De Lima team counting on bail granted ‘in 2 months’
Lawyers of detained former Sen. Leila de Lima expressed hope that their client could be released on bail “in two months.”
De Lima’s legal team made that bold forecast on Friday as she attended another hearing at the Muntinlupa Regional Trial Court (RTC) Branch No. 204, which is handling the two remaining drug cases filed against her during the Duterte administration.
Boni Tacardon, one of her lawyers, said that given the current pace of the court proceedings, “We’re looking at a possible timeline that by March [the cases will be resolved].”
But even as they continue to pursue De Lima’s petition for bail, her lawyers also said they are still open to filing a petition for the writ of habeas corpus, which Jessica Lucila “Gigi” Reyes sought to secure her release also on bail on Jan. 19.
The writ of habeas corpus is a legal recourse through which a detainee can be released on the grounds of unlawful detention.

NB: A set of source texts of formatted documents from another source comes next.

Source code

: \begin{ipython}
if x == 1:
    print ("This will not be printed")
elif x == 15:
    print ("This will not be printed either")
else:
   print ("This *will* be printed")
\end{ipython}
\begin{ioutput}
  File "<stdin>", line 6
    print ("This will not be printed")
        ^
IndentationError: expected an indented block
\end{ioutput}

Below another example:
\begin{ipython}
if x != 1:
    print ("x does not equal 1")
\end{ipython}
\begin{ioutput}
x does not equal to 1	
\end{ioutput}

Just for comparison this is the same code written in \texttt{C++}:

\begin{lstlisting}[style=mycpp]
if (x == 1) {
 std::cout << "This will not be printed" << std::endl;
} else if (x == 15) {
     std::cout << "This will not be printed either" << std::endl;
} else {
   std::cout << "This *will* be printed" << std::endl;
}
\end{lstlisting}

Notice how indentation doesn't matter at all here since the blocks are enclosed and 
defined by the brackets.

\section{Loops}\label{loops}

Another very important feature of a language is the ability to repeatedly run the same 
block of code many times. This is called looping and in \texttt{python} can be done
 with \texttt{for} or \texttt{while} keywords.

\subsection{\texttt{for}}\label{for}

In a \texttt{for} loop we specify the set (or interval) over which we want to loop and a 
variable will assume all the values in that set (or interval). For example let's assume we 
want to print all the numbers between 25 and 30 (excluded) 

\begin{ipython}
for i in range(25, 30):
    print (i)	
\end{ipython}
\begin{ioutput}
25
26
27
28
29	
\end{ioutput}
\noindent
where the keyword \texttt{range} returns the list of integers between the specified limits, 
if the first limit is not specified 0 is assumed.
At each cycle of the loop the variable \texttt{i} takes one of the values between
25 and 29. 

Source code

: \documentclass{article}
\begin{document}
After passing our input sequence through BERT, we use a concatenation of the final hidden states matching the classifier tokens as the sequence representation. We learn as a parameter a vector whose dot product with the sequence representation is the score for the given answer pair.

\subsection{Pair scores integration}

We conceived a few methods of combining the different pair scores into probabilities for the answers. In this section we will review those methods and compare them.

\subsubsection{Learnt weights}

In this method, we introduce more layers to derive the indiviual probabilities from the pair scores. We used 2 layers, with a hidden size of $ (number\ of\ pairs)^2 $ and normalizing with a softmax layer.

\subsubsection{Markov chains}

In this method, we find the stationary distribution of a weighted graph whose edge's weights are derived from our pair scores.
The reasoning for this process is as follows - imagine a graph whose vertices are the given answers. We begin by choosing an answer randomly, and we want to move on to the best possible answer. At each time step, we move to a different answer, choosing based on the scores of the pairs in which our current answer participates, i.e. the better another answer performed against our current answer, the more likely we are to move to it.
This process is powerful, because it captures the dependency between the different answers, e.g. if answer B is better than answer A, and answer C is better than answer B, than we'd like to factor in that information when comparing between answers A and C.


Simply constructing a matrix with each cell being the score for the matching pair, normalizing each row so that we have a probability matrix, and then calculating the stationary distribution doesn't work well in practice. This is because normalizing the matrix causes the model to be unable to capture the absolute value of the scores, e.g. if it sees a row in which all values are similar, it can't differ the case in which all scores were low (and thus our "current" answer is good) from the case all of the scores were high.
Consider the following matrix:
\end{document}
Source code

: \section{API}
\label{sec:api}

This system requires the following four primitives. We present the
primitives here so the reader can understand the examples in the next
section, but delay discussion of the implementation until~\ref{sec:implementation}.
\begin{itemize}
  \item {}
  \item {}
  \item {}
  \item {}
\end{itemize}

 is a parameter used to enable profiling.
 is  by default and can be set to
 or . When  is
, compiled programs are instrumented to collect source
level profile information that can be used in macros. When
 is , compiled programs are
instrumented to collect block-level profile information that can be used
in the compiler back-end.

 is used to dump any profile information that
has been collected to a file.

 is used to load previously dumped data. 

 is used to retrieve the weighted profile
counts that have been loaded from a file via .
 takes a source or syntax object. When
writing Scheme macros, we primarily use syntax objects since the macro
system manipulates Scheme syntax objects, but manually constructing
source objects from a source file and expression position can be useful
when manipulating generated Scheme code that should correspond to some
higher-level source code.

Reyes, the former chief of staff of then Senate President Juan Ponce Enrile, sought the relief in 2021. The Supreme Court’s First Division granted her petition on Jan. 17.
She had been detained since 2014 on the otherwise nonbailable charge of plunder in connection with the 2013 pork barrel scam wherein the mastermind, businesswoman Janet Lim-Napoles, allegedly paid Reyes P172.8 million. Napoles was convicted of plunder in 2018.
‘Available legal remedy’
Tacardon noted the length of time it took before Reyes’ petition was granted by the high court.
“That is why we are focusing on [De Lima’s] bail application because we see it as an available legal remedy that may come out in, who knows, two months,” he said.
De Lima, one of the staunch critics of then President Rodrigo Duterte’s brutal war on drugs, was arrested in 2017 on charges linking her to drug trafficking operations run from the national penitentiary.
Her supporters, including lawmakers, human rights advocates and other groups in the international community, had denounced her arrest and detention as political harassment. De Lima once described herself as “the most prominent political prisoner under the Duterte regime.”
A year before the end of Duterte’s term, Branch No. 205 of the Muntinlupa RTC dismissed one of the three cases against De Lima for lack of evidence.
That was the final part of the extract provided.